From the entries below, copy out all lines holding "kulor".

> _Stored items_
------

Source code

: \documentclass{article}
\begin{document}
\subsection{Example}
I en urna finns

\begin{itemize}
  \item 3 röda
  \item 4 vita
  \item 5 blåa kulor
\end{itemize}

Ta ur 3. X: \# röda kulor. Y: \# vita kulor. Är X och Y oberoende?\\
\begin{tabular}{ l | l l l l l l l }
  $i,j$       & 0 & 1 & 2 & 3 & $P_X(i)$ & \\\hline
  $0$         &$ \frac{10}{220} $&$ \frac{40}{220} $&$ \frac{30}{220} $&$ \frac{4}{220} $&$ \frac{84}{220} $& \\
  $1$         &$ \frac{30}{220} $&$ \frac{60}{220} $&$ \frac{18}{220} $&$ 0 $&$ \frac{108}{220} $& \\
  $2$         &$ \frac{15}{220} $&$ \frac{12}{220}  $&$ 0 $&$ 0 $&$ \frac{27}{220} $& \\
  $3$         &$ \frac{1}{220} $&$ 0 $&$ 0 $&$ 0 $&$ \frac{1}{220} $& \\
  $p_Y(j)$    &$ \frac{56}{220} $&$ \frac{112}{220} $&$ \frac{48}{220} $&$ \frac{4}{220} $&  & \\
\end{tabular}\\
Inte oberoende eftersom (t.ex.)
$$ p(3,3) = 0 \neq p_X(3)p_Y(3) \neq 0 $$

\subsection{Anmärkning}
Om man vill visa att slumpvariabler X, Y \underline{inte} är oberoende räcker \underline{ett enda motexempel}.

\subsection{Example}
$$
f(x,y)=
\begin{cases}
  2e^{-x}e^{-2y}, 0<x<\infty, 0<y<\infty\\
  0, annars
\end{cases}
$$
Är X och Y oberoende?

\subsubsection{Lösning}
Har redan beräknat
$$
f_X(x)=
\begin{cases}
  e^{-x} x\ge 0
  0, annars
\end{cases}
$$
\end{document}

------

> _Exercise solution_
  \item 5 blåa kulor
Ta ur 3. X: \# röda kulor. Y: \# vita kulor. Är X och Y oberoende?\\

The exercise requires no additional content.